The ultimate goal, he said, is creating "stealth" islet cells from a pig's pancreas that are so familiar to the human body that they can be transplanted without the need for anti-rejection medications.

That paired with the ability to mass produce islet cells from a pig's pancreas would be a turning point, said Dr. Bernhard Hering, director of the U's islet cell transplant program. "If you put those two things together, it would get very close to what people would refer to as a bona fide cure of diabetes."

Years to months

Approximately 1 million people have Type 1 diabetes, which means they have no insulin-producing cells and are susceptible to cardiac, kidney and other complications.

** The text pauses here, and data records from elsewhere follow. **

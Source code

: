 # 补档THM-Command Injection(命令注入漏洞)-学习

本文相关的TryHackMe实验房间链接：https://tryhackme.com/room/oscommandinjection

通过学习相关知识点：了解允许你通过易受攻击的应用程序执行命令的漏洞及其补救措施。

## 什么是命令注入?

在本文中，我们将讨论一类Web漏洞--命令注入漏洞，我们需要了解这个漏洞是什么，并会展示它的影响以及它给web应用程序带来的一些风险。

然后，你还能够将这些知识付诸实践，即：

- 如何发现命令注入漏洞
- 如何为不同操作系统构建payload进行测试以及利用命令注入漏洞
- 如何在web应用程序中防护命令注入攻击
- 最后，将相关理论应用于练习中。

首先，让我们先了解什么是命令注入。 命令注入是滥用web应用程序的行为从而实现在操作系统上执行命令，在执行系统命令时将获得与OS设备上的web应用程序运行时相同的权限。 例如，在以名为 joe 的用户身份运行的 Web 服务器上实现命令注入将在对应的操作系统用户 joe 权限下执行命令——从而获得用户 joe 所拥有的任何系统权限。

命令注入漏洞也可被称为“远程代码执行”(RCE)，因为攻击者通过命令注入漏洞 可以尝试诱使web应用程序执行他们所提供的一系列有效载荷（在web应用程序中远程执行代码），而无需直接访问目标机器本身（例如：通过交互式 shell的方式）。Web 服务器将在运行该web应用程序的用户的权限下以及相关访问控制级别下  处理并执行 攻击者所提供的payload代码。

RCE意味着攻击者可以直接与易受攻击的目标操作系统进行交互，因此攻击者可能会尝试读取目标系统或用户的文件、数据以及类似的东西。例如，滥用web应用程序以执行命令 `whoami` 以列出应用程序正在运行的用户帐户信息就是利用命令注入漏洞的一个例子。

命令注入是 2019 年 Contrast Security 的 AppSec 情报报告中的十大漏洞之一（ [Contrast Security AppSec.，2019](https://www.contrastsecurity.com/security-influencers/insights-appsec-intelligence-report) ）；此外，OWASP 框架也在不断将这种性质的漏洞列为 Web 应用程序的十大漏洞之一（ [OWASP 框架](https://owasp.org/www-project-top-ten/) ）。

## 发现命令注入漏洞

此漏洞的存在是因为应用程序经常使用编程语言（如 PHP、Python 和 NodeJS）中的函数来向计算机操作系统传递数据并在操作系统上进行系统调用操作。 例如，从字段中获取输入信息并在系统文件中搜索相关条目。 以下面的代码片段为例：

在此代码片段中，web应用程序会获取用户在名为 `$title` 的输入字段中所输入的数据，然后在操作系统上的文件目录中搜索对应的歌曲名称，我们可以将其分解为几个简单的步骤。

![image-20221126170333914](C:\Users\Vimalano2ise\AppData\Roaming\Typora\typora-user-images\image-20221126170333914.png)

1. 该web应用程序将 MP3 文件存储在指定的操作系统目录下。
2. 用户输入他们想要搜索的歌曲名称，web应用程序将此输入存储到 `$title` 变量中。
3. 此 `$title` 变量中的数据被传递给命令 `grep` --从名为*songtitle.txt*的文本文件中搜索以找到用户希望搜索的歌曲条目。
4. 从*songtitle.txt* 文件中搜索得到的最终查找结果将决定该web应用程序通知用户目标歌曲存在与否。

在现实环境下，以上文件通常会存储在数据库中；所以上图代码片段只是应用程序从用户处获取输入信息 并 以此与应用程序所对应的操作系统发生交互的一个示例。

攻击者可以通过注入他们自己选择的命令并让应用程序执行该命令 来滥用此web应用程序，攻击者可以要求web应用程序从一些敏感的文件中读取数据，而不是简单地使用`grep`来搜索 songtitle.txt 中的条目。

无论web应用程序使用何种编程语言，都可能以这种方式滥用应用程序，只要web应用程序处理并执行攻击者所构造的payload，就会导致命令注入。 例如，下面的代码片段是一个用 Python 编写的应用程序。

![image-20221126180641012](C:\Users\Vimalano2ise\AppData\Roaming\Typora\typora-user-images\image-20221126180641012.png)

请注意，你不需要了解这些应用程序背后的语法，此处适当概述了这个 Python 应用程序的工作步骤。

Most use regular insulin injections to manage the disease, but the U has been the leading institution nationally in human pancreas and ­experimental islet cell transplants to treat and in some cases reverse the disease.

Pigs are the leading provider of islet cells, but evolution has resulted in the deletion of some genes in humans that remain functional in pigs — making it easy for the human immune system to reject pig cells if they are transplanted.

While the ability to edit genetic sequences has existed for years, the discovery of CRISPR in the last two years has accelerated genetic research. It is based on the discovery of an enzyme known as Cas9 that can be directed in a way that disrupts DNA and allows for the insertion of desired genetic sequences.

Genetic modifications that once took years now take months, Burlak said.

Using CRISPR methods to delete genes from pig DNA might prevent pig islet cells from being attacked, Burlak said. "If we can delete a few genes to make them look a little more human … then we can blunt the immune response."

The goal beyond deceiving the immune system is the infusion of pig islet cells that produce insulin, the hormone that regulates glucose levels in the blood.

How aggressively to use islet cell transplants, which remain experimental, has been a lingering scientific question because insulin injections can manage diabetes for most people while transplants require immunosuppressive drugs that leave people at risk for infections, cancers and other complications.

Ultraclean pigs

Donor islet cells from humans also are in short supply, which is why Hering pursued xenotransplantation and the potentially limitless supply of pig cells.

That promise seemed tantalizingly close in 2006, when Hering's research proved that transplants of pig islet cells could reverse diabetes in ­monkeys.

The Spring Point Project, founded by a Duluth businessman with a diabetic son, then raised millions to build a high-security facility in New Richmond, Wis., where ultraclean pigs could be raised for transplant and research purposes.

But the immune system problem and other barriers stymied predictions of human trials taking place by now.

A xenotransplant of pig cells in a diabetic patient would likely be safe right now, said Tom Spizzo, Spring Point executive director. "But it isn't a practical cure if you're trading insulin for an immunological regimen that is lifelong and could have some side effects associated with it."

Burlak shares the motivation of Spring Point's founder, Tom Cartier, in that he also has a son with Type 1 diabetes. Burlak switched his medical career to diabetes research after his son's diagnosis ­several years ago.

He couldn't discuss findings from his ongoing research, which must be vetted and published in professional scientific journals first. But early tests of CRISPR-produced pig islets have shown promise in making them tolerable.

"What we want to engineer are stealth islets that go unrecognized by the human immune system," he said. "If that were the case, you can imagine a scenario where you won't need immune suppression, because you won't have anything to suppress against."